The bite force-gape relationship as an avenue of biomechanical adaptation to trophic niche in two salmonid fishes
Kaczmarek, Elska B.; Gidmark, Nicholas J. (2020), The bite force-gape relationship as an avenue of biomechanical adaptation to trophic niche in two salmonid fishes, Dryad, Dataset, https://doi.org/10.5061/dryad.sn02v6x2c
All skeletal muscles produce their largest forces at a single optimal length, losing force when stretched or shortened.

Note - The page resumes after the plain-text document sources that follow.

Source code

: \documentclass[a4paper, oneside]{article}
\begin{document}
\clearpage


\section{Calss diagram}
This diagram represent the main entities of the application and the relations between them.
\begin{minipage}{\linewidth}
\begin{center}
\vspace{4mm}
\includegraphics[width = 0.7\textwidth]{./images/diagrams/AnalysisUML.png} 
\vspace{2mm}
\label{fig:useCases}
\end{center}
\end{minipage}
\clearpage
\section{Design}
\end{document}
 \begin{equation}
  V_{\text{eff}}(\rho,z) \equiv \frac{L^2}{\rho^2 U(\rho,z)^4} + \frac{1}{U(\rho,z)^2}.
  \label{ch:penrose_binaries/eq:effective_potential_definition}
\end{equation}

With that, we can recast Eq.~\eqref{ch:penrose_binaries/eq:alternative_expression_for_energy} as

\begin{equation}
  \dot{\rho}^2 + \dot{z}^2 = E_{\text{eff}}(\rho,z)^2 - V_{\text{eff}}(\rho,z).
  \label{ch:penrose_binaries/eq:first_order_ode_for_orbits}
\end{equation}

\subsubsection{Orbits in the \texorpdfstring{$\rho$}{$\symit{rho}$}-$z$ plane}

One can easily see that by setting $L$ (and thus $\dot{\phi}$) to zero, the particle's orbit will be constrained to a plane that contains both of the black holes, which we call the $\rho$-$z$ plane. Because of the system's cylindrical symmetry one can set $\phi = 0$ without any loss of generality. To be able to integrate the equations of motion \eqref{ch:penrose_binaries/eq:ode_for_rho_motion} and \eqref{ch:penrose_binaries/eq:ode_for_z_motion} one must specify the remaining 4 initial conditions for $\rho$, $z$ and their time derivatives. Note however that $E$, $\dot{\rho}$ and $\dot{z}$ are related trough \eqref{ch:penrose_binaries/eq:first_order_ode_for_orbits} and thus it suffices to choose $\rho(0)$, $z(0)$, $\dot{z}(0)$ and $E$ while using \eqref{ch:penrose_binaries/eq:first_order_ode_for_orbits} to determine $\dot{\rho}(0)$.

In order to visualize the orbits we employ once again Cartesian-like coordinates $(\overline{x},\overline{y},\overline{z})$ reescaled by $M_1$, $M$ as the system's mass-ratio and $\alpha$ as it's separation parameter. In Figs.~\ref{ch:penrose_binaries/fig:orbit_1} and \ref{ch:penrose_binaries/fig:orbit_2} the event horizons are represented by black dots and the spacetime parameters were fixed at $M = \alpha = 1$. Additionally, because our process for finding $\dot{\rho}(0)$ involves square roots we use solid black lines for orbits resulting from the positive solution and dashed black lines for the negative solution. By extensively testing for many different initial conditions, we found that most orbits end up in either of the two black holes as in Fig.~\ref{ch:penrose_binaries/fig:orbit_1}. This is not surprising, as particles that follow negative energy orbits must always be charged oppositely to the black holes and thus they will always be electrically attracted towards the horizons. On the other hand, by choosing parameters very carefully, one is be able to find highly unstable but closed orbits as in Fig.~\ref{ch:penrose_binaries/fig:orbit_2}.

In vertebrate feeding systems, this fundamental force-length relationship translates to variation in bite force across gape, which affects the food types that can be eaten effectively. We measured the bite force-gape curves of two sympatric species: king salmon (Oncorhynchus tshawytscha) and pink salmon (O. gorbuscha). Cranial anatomical measurements are not significantly different between species, however, peak bite forces are produced at significantly different gapes. Maximum bite force is achieved at 67% of maximum gape for king salmon and 43% of maximum gape for pink salmon. This may allow king salmon to use greater force when eating large or elusive prey. In contrast, pink salmon do not require high forces at extreme gapes for filter feeding. Our results illustrate that the bite force-gape relationship is an important ecophysiological axis of variation.
Please see the manuscript and the ReadMe file for explanations of and notes about this dataset.